Hope for El Faro survivors fades; search for answers begins
It was renamed El Faro – “lighthouse” in Spanish – in 2006, and has been used primarily to carry groceries and automobiles between the United States and Puerto Rico and the U.S. Virgin Islands.
When asked if he thought the Coast Guard was quitting their search for survivors too soon, the uncle of El Faro crew member Shaun Rivera said, “I choose not to answer that question right now”.
According to a 1999 Daily Times article, in the years following Sun Ship’s founding in 1916 by J. Howard Pew of Sun Company, it would grow to become the largest producer of tankers in the world.
The U.S. Coast Guard said Wednesday it is suspending its search for survivors of the El Faro maritime disaster at sunset.
The Coast Guard search for El Faro will be discontinued Wednesday at 7 p.m.
If someone had been able to get off the sinking ship, he said, “They would have been abandoning ship into a Category 4 hurricane”. Miracles do happen, and it’s God’s way only. “I’m prayerful, hopeful and still optimistic”. Her daughter, Danielle Randolph, was a second mate aboard the cargo ship El Faro, which sank as Hurricane Joaquin lashed the Caribbean last week.
The options would have quickly grown limited for the crew of the El Faro container ship last week as Hurricane Joaquin approached. We’ll be looking at any objects that may be perishable. Then they’ll return to Washington to conduct the probable cause phase of that investigation that will determine exactly what led to the ship’s demise. Officials from Tote Inc., the vessel’s owner, say they don’t believe so.

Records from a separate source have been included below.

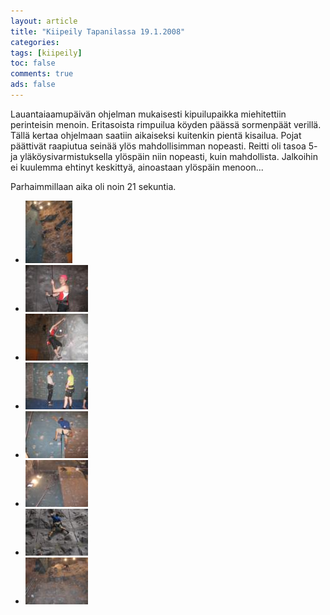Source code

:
 ```yaml
---
layout: article 
title: "Kiipeily Tapanilassa 19.1.2008" 
categories: 
tags: [kiipeily]
toc: false 
comments: true 
ads: false 
---
```


Lauantaiaamupäivän ohjelman mukaisesti kipuilupaikka miehitettiin
perinteisin menoin. Eritasoista rimpuilua köyden päässä sormenpäät
verillä. Tällä kertaa ohjelmaan saatiin aikaiseksi kuitenkin pientä
kisailua. Pojat päättivät raapiutua seinää ylös mahdollisimman nopeasti.
Reitti oli tasoa 5- ja yläköysivarmistuksella ylöspäin niin nopeasti,
kuin mahdollista. Jalkoihin ei kuulemma ehtinyt keskittyä, ainoastaan
ylöspäin menoon...

Parhaimmillaan aika oli noin 21 sekuntia.

<div class="th-grid image-gallery" markdown="1">

-   [![](/images/kiipeily-tapanilassa-19.1.2008/Thumbnails/kipuilu%20001.jpg)](/images/kiipeily-tapanilassa-19.1.2008/kipuilu%20001.jpg)
-   [![](/images/kiipeily-tapanilassa-19.1.2008/Thumbnails/kipuilu%20002.jpg)](/images/kiipeily-tapanilassa-19.1.2008/kipuilu%20002.jpg)
-   [![](/images/kiipeily-tapanilassa-19.1.2008/Thumbnails/kipuilu%20003.jpg)](/images/kiipeily-tapanilassa-19.1.2008/kipuilu%20003.jpg)
-   [![](/images/kiipeily-tapanilassa-19.1.2008/Thumbnails/kipuilu%20004.jpg)](/images/kiipeily-tapanilassa-19.1.2008/kipuilu%20004.jpg)
-   [![](/images/kiipeily-tapanilassa-19.1.2008/Thumbnails/kipuilu%20005.jpg)](/images/kiipeily-tapanilassa-19.1.2008/kipuilu%20005.jpg)
-   [![](/images/kiipeily-tapanilassa-19.1.2008/Thumbnails/kipuilu%20009.jpg)](/images/kiipeily-tapanilassa-19.1.2008/kipuilu%20009.jpg)
-   [![](/images/kiipeily-tapanilassa-19.1.2008/Thumbnails/kipuilu%20010.jpg)](/images/kiipeily-tapanilassa-19.1.2008/kipuilu%20010.jpg)
-   [![](/images/kiipeily-tapanilassa-19.1.2008/Thumbnails/kipuilu%20012.jpg)](/images/kiipeily-tapanilassa-19.1.2008/kipuilu%20012.jpg)

</div>

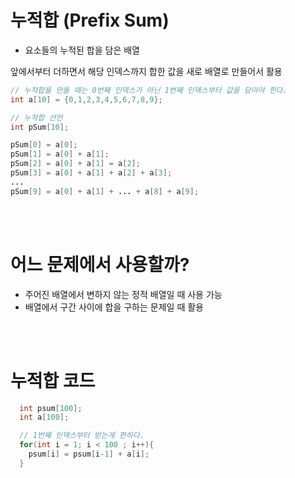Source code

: # 누적합 (Prefix Sum)
- 요소들의 누적된 합을 담은 배열      


앞에서부터 더하면서 해당 인덱스까지 합한 값을 새로 배열로 만들어서 활용

```java
// 누적합을 만들 때는 0번째 인덱스가 아닌 1번째 인덱스부터 값을 담아야 한다.
int a[10] = {0,1,2,3,4,5,6,7,8,9};

// 누적합 선언
int pSum[10];

pSum[0] = a[0];
pSum[1] = a[0] + a[1];
pSum[2] = a[0] + a[1] = a[2];
pSum[3] = a[0] + a[1] + a[2] + a[3];
...
pSum[9] = a[0] + a[1] + ... + a[8] + a[9];
```
<br/>
<br/>

# 어느 문제에서 사용할까?
- 주어진 배열에서 변하지 않는 정적 배열일 때 사용 가능
- 배열에서 구간 사이에 합을 구하는 문제일 때 활용
<br/>
<br/>

# 누적합 코드
```cpp
  int psum[100];
  int a[100];

  // 1번째 인덱스부터 받는게 편하다.
  for(int i = 1; i < 100 ; i++){
    psum[i] = psum[i-1] + a[i];
  }
```

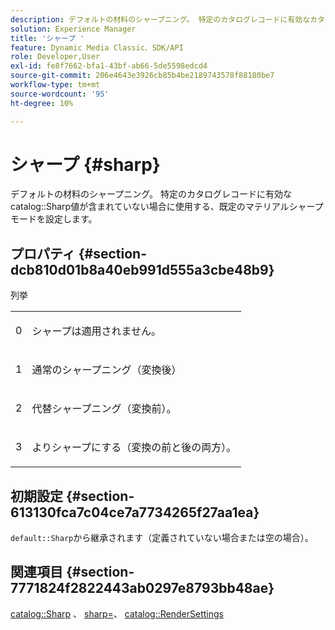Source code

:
 ```yaml
---
description: デフォルトの材料のシャープニング。 特定のカタログレコードに有効なカタログシャープ値が含まれていない場合に使用する、デフォルトのマテリアルシャープモードを設定します。
solution: Experience Manager
title: 'シャープ '
feature: Dynamic Media Classic、SDK/API
role: Developer,User
exl-id: fe8f7662-bfa1-43bf-ab66-5de5598edcd4
source-git-commit: 206e4643e3926cb85b4be2189743578f88180be7
workflow-type: tm+mt
source-wordcount: '95'
ht-degree: 10%

---
```


# シャープ {#sharp}

デフォルトの材料のシャープニング。 特定のカタログレコードに有効なcatalog::Sharp値が含まれていない場合に使用する、既定のマテリアルシャープモードを設定します。

## プロパティ {#section-dcb810d01b8a40eb991d555a3cbe48b9}

列挙

<table id="simpletable_2D94A380BC2D4FD1A7EDD45E6EAFD1FB"> 
 <tr class="strow"> 
  <td class="stentry"> <p>0 </p></td> 
  <td class="stentry"> <p>シャープは適用されません。 </p></td> 
 </tr> 
 <tr class="strow"> 
  <td class="stentry"> <p>1 </p></td> 
  <td class="stentry"> <p>通常のシャープニング（変換後） </p></td> 
 </tr> 
 <tr class="strow"> 
  <td class="stentry"> <p>2 </p></td> 
  <td class="stentry"> <p>代替シャープニング（変換前）。 </p></td> 
 </tr> 
 <tr class="strow"> 
  <td class="stentry"> <p>3 </p></td> 
  <td class="stentry"> <p>よりシャープにする（変換の前と後の両方）。 </p> </td> 
 </tr> 
</table>

## 初期設定 {#section-613130fca7c04ce7a7734265f27aa1ea}

`default::Sharp`から継承されます（定義されていない場合または空の場合）。

## 関連項目 {#section-7771824f2822443ab0297e8793bb48ae}

[catalog::Sharp](../../../../../ir-api/material-cat/image-rendering-api-ref/c-ir-material-catalog/c-ir-material-data-reference/r-ir-sharp-dataref.md#reference-f79a14bd52474dfd8495115d398a30d0) 、 [sharp=](../../../../../ir-api/http-protocol/image-rendering-api-ref/c-ir-http-protocol-ref/c-ir-http-protocol-command-reference/r-ir-http-sharp.md#reference-acdd87f6b5de4e3a85e5d3c03022a35a)、 [catalog::RenderSettings](../../../../../ir-api/material-cat/image-rendering-api-ref/c-ir-material-catalog/c-ir-material-data-reference/r-ir-rendersettings-dataref.md#reference-9ce753ae4096455eadcc12ac064de711)
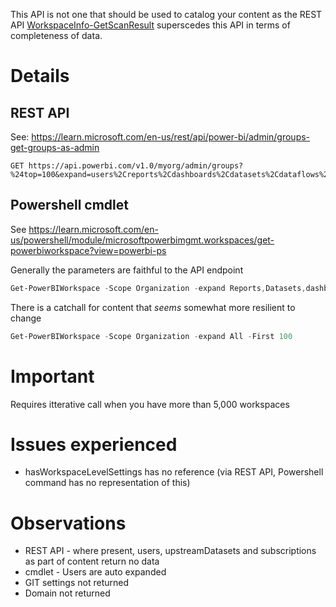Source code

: This API is not one that should be used to catalog your content as the REST API [WorkspaceInfo-GetScanResult](../WorkspaceInfo-GetScanResult/detail.md) superscedes this API in terms of completeness of data.


# Details
## REST API
See: https://learn.microsoft.com/en-us/rest/api/power-bi/admin/groups-get-groups-as-admin

```http
GET https://api.powerbi.com/v1.0/myorg/admin/groups?%24top=100&expand=users%2Creports%2Cdashboards%2Cdatasets%2Cdataflows%2Cworkbooks
```


## Powershell cmdlet
See https://learn.microsoft.com/en-us/powershell/module/microsoftpowerbimgmt.workspaces/get-powerbiworkspace?view=powerbi-ps

Generally the parameters are faithful to the API endpoint
```powershell
Get-PowerBIWorkspace -Scope Organization -expand Reports,Datasets,dashboards,dataflows,workbooks -First 100
```

There is a catchall for content that *seems* somewhat more resilient to change
```powershell
Get-PowerBIWorkspace -Scope Organization -expand All -First 100
```

# Important
Requires itterative call when you have more than 5,000 workspaces

# Issues experienced
* hasWorkspaceLevelSettings has no reference (via REST API, Powershell command has no representation of this)

# Observations
* REST API - where present, users, upstreamDatasets and subscriptions as part of content return no data
* cmdlet - Users are auto expanded 
* GIT settings not returned
* Domain not returned

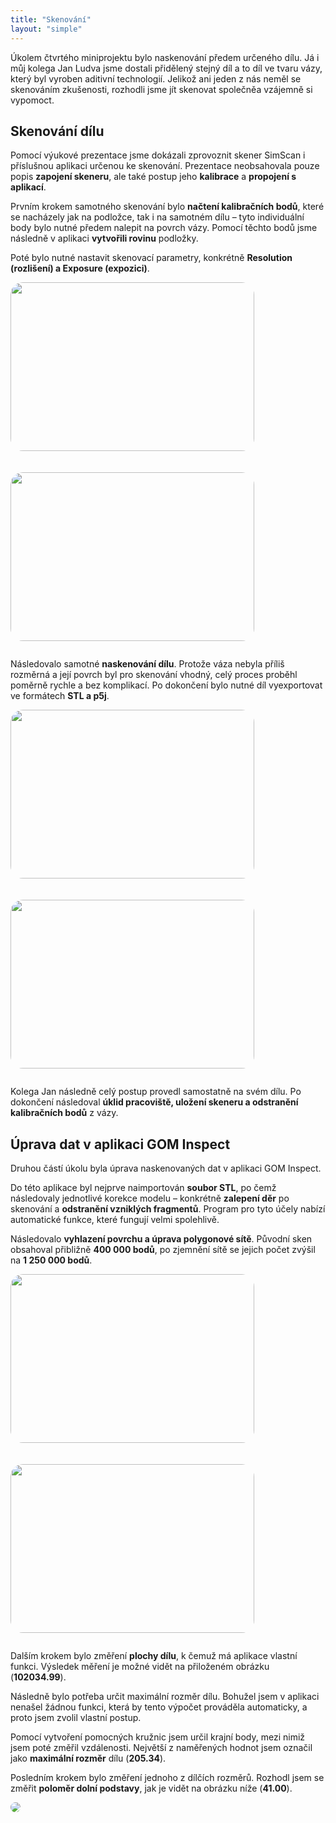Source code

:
 ```yaml
---
title: "Skenování"
layout: "simple"
---
```

Úkolem čtvrtého miniprojektu bylo naskenování předem určeného dílu. Já i můj kolega Jan Ludva jsme dostali přidělený stejný díl a to díl ve tvaru vázy, který byl vyroben aditivní technologií. Jelikož ani jeden z nás neměl se skenováním zkušenosti, rozhodli jsme jít skenovat společněa vzájemně si vypomoct.

## Skenování dílu

Pomocí výukové prezentace jsme dokázali zprovoznit skener SimScan i příslušnou aplikaci určenou ke skenování. Prezentace neobsahovala pouze popis **zapojení skeneru**, ale také postup jeho **kalibrace** a **propojení s aplikací**. 

 

Prvním krokem samotného skenování bylo **načtení kalibračních bodů**, které se nacházely jak na podložce, tak i na samotném dílu – tyto individuální body bylo nutné předem nalepit na povrch vázy. Pomocí těchto bodů jsme následně v aplikaci **vytvořili rovinu** podložky. 

 

Poté bylo nutné nastavit skenovací parametry, konkrétně **Resolution (rozlišení) a Exposure (expozici)**. 

<div style="max-width: 800px; margin: 0 auto; display: flex; justify-content: space-between; gap: 20px; flex-wrap: wrap; align-items: center;">
  <img 
       src="/266944_ZPC_2025/images/4/IMG_2164.jpeg"
       style="transform: rotate(0deg); transform-origin: center center;
              width: 390px; height: 270px;
              border-radius: 20px; object-fit: cover;">
              
  <img 
       src="/266944_ZPC_2025/images/4/IMG_2169.jpeg"
       style="transform: rotate(0deg); transform-origin: center center;
              width: 390px; height: 270px;
              border-radius: 20px; object-fit: cover;">
</div>

Následovalo samotné **naskenování dílu**. Protože váza nebyla příliš rozměrná a její povrch byl pro skenování vhodný, celý proces proběhl poměrně rychle a bez komplikací. Po dokončení bylo nutné díl vyexportovat ve formátech **STL a p5j**. 

 <div style="max-width: 800px; margin: 0 auto; display: flex; justify-content: space-between; gap: 20px; flex-wrap: wrap; align-items: center;">
  <img 
       src="/266944_ZPC_2025/images/4/IMG_2167.jpeg"
       style="transform: rotate(0deg); transform-origin: center center;
              width: 390px; height: 270px;
              border-radius: 20px; object-fit: cover;">
              
  <img 
       src="/266944_ZPC_2025/images/4/IMG_2171.jpeg"
       style="transform: rotate(0deg); transform-origin: center center;
              width: 390px; height: 270px;
              border-radius: 20px; object-fit: cover;">
</div>

Kolega Jan následně celý postup provedl samostatně na svém dílu. Po dokončení následoval **úklid pracoviště, uložení skeneru a odstranění kalibračních bodů** z vázy. 

 

## Úprava dat v aplikaci GOM Inspect 

 

Druhou částí úkolu byla úprava naskenovaných dat v aplikaci GOM Inspect. 

Do této aplikace byl nejprve naimportován **soubor STL**, po čemž následovaly jednotlivé korekce modelu – konkrétně **zalepení děr** po skenování a **odstranění vzniklých fragmentů**. Program pro tyto účely nabízí automatické funkce, které fungují velmi spolehlivě. 

 

Následovalo **vyhlazení povrchu a úprava polygonové sítě**. Původní sken obsahoval přibližně **400 000 bodů**, po zjemnění sítě se jejich počet zvýšil na **1 250 000 bodů**. 

 <div style="max-width: 800px; margin: 0 auto; display: flex; justify-content: space-between; gap: 20px; flex-wrap: wrap; align-items: center;">
  <img 
       src="/266944_ZPC_2025/images/4/1.jpeg"
       style="transform: rotate(0deg); transform-origin: center center;
              width: 390px; height: 270px;
              border-radius: 20px; object-fit: cover;">
              
  <img 
       src="/266944_ZPC_2025/images/4/2.jpeg"
       style="transform: rotate(0deg); transform-origin: center center;
              width: 390px; height: 270px;
              border-radius: 20px; object-fit: cover;">
</div>

Dalším krokem bylo změření **plochy dílu**, k čemuž má aplikace vlastní funkci. Výsledek měření je možné vidět na přiloženém obrázku (**102034.99**). 

Následně bylo potřeba určit maximální rozměr dílu. Bohužel jsem v aplikaci nenašel žádnou funkci, která by tento výpočet prováděla automaticky, a proto jsem zvolil vlastní postup. 

Pomocí vytvoření pomocných kružnic jsem určil krajní body, mezi nimiž jsem poté změřil vzdálenosti. Největší z naměřených hodnot jsem označil jako **maximální rozměr** dílu (**205.34**). 

Posledním krokem bylo změření jednoho z dílčích rozměrů. Rozhodl jsem se změřit **poloměr dolní podstavy**, jak je vidět na obrázku níže (**41.00**). 

<img 
    src="/266944_ZPC_2025/images/4/3.jpeg" 
    style="transform: rotate(0deg); transform-origin: center center;
           border-radius: 20px; overflow: hidden; object-fit: cover;">
</img>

All of that will be part of the investigation by the National Transportation Safety Board.
Its last known location was 35 miles north of the Crooked Islands, in the Bahamas. The searchers found a body in a survival suit, but were unable to retrieve it. They also found an empty life raft, empty survival suits, a life ring and other debris.
Still, the question that came up over and over again at the news conference at which Tote Incorporated President and CEO Anthony Chiarello, Tote Maritime Puerto Rico President Tim Nolan and Greene attended was a version of this: Knowing that a potential hurricane was brewing, why was El Faro allowed to go ahead with its scheduled route? The crew are qualified members of the Seaman’s global Union and the American Maritime Officers (SIU and AMO), TOTE said. He gave no details on the nature of their work.
But “I don’t believe based on the work they were doing that they would have had anything to do with what affected the propulsion”, said Greene, a retired Navy admiral.
A notification that the vessel was in distress was received by the US Coast Guard that day, but no further contact was made. “We’re waiting, everybody’s waiting, but I’m confident”, Davis said.
“Everybody’s crying. It’s not a good situation”, said Terrence Meadows, 36, a seaman who knew a few of the missing crew and joined grieving relatives Wednesday at the Seafarers worldwide Union hall in Jacksonville. “The goal is to find out what happened”. It was inspected by the U.S. Coast Guard in March and by the American Bureau of Shipping in February.
The company says it did not pressure the captain to ignore the storm to deliver cargo on time. So you’re talking up to 140 mile-an-hour winds, seas upwards of 50 feet and visibility basically zero.